Source data:

┏━━

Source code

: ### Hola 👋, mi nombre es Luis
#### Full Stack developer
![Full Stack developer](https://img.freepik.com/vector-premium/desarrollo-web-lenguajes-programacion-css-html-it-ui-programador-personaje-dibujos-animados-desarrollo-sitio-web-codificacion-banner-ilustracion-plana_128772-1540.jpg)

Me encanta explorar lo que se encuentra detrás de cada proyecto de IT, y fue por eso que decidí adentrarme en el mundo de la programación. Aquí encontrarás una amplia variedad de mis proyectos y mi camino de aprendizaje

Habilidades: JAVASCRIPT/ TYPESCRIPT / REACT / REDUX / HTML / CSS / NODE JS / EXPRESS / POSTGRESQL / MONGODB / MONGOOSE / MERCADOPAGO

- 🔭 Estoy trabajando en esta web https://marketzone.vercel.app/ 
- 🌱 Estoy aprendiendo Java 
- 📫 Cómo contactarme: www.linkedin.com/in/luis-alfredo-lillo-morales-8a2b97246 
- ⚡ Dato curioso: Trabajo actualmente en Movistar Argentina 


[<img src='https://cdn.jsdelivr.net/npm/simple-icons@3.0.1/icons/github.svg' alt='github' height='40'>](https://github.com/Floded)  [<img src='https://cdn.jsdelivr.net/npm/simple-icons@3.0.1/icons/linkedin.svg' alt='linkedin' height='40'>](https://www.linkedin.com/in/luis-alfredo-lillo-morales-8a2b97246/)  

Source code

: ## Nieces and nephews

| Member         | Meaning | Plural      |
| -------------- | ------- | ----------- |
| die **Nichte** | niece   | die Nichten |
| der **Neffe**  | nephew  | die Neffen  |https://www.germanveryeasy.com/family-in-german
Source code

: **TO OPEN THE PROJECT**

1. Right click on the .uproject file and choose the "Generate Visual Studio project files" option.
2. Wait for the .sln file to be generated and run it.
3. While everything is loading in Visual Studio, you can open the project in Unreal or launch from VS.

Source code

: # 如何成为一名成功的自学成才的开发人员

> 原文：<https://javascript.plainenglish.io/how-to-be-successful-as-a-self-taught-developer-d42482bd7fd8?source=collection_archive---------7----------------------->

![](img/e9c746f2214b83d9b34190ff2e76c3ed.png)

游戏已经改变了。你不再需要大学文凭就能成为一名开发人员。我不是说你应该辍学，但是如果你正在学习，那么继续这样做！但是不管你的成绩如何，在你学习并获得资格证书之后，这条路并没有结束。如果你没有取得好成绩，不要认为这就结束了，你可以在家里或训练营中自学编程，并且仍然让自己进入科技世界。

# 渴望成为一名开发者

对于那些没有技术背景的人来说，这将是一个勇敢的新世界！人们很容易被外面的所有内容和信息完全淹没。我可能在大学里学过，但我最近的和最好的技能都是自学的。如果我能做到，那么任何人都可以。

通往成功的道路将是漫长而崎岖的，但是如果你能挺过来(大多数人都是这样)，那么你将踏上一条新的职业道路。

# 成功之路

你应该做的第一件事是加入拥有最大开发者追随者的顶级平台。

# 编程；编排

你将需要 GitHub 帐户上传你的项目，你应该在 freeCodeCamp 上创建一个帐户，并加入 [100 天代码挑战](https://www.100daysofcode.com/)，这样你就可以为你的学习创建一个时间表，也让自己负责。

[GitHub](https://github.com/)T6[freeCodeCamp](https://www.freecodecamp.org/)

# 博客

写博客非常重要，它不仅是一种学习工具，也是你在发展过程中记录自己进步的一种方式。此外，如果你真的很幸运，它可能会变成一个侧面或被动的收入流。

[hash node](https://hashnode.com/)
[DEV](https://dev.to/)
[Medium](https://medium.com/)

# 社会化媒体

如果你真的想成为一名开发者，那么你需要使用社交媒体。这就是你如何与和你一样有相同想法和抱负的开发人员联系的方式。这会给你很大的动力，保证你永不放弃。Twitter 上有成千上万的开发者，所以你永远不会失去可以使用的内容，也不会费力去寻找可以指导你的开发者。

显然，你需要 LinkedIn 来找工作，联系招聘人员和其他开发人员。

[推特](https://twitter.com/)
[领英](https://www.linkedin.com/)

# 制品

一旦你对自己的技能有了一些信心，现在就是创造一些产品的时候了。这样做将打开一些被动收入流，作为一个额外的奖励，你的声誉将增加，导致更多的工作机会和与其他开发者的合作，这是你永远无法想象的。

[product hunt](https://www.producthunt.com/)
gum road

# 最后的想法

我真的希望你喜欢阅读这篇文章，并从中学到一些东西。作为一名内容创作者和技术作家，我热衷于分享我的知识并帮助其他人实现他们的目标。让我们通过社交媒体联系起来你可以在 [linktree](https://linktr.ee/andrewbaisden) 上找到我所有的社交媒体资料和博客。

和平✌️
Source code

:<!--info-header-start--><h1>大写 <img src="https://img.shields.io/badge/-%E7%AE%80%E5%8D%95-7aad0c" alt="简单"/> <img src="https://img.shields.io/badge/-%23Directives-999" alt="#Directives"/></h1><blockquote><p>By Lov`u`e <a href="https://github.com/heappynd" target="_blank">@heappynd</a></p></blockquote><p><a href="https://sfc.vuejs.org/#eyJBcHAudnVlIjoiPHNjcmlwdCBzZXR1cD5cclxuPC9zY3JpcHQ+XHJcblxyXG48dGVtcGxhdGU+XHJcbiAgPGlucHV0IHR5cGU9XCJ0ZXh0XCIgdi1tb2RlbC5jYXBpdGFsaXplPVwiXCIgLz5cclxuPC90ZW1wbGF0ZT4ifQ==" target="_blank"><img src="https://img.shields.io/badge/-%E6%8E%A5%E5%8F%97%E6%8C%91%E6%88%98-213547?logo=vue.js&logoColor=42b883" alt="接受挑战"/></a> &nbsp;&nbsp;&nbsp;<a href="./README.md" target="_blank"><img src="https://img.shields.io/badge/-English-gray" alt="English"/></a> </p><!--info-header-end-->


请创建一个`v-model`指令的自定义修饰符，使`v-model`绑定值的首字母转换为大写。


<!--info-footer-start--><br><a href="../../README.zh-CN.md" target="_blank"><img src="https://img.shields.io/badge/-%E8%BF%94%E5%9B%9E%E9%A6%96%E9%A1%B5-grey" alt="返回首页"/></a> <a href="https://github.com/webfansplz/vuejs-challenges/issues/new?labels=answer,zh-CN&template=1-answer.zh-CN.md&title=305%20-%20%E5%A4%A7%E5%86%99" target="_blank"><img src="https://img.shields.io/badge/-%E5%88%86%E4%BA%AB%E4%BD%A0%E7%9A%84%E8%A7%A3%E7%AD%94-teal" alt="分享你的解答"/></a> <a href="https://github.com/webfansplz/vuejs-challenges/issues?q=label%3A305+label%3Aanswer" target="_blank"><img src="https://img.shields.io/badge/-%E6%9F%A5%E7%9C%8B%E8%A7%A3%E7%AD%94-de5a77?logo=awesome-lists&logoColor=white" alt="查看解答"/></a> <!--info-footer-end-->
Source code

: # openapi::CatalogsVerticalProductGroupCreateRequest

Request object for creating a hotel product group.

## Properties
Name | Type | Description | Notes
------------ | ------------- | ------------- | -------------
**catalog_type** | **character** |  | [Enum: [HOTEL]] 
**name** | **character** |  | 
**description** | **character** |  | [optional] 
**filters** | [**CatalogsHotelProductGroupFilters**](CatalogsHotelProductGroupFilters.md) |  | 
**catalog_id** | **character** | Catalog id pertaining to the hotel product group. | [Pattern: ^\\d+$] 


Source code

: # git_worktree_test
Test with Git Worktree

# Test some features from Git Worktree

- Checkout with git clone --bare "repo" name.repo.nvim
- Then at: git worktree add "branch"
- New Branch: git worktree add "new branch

┗━━

* TASK: Look through the lines above and collect those with the word "Stack".

* WRITTEN SOLUTION:
#### Full Stack developer
![Full Stack developer](https://img.freepik.com/vector-premium/desarrollo-web-lenguajes-programacion-css-html-it-ui-programador-personaje-dibujos-animados-desarrollo-sitio-web-codificacion-banner-ilustracion-plana_128772-1540.jpg)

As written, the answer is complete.